#### PROBLEM DESCRIPTION:
Which lines in the material below contain the word "Charge"? Copy each of them.

#### MATERIAL SHOWN:
□ □ □ □

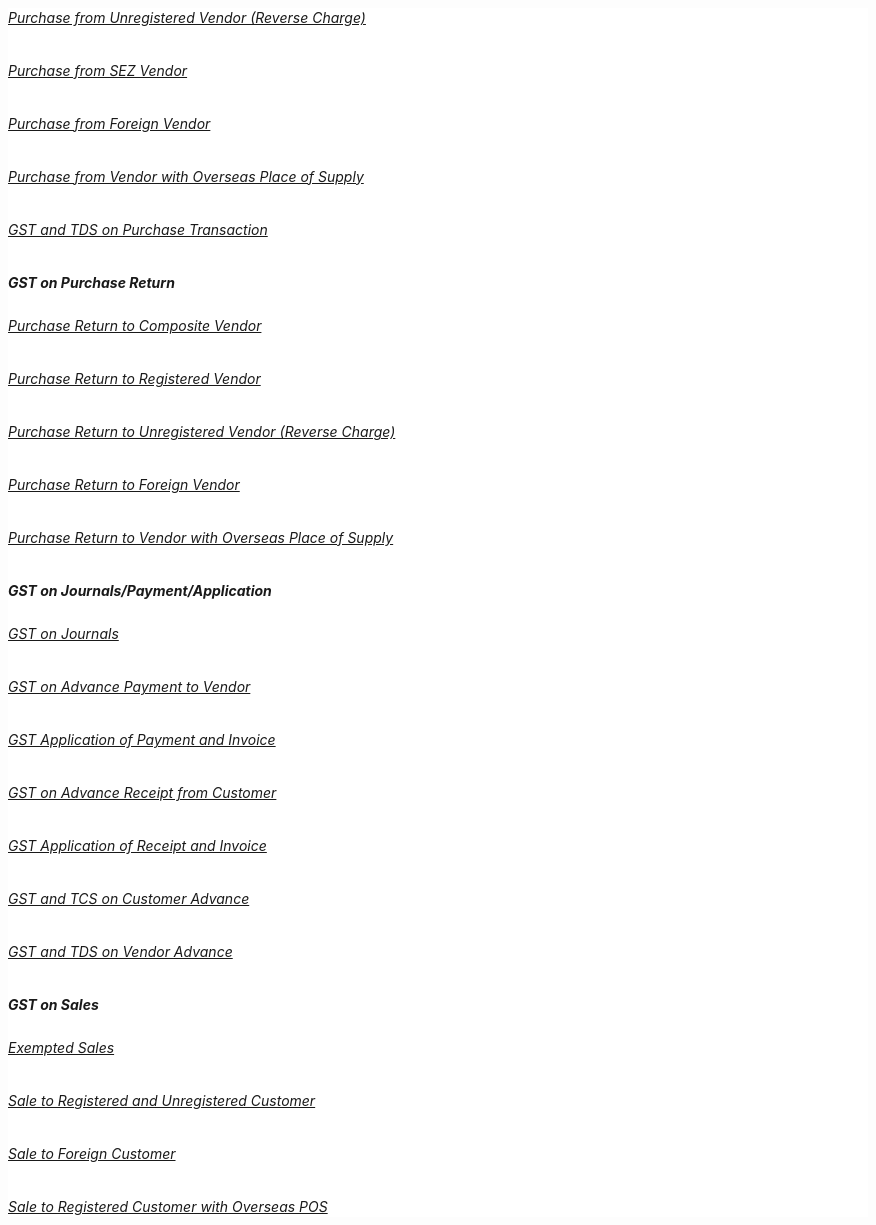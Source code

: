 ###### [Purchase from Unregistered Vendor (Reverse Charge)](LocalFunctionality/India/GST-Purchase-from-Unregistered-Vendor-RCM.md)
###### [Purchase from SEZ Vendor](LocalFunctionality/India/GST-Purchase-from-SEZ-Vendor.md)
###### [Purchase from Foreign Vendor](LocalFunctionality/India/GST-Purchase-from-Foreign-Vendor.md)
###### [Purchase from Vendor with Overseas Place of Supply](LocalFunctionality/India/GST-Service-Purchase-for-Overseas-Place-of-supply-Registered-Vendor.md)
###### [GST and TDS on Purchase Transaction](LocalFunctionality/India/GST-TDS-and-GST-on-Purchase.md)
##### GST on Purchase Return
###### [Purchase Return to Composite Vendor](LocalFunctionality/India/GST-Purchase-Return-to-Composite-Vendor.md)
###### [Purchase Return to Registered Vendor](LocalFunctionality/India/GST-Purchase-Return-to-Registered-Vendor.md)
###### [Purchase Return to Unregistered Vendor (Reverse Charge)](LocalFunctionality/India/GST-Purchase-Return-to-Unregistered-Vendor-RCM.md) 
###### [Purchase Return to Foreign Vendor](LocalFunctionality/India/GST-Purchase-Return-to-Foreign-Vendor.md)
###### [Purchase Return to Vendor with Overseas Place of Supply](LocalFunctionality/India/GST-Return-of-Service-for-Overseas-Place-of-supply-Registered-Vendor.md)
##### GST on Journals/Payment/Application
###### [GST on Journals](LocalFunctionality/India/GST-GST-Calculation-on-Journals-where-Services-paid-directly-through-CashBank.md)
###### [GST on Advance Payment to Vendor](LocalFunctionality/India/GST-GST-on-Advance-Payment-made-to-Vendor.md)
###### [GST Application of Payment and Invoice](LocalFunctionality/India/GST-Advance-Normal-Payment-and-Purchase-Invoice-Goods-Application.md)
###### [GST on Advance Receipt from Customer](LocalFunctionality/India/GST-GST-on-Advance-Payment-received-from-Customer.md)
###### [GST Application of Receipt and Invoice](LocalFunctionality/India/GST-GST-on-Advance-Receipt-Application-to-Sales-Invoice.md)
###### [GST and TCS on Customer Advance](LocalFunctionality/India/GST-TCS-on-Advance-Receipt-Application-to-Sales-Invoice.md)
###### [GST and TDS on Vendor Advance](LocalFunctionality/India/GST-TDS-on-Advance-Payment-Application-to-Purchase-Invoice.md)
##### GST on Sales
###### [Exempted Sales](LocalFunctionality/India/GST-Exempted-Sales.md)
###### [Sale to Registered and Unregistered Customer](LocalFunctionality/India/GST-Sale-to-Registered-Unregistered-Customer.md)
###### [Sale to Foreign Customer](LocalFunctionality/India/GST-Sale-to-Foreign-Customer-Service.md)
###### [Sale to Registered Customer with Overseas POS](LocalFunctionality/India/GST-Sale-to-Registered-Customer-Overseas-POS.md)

□ □ □ □

#### SOLUTION FOR THIS EXERCISE:
: ###### [Purchase from Unregistered Vendor (Reverse Charge)](LocalFunctionality/India/GST-Purchase-from-Unregistered-Vendor-RCM.md)
###### [Purchase Return to Unregistered Vendor (Reverse Charge)](LocalFunctionality/India/GST-Purchase-Return-to-Unregistered-Vendor-RCM.md) 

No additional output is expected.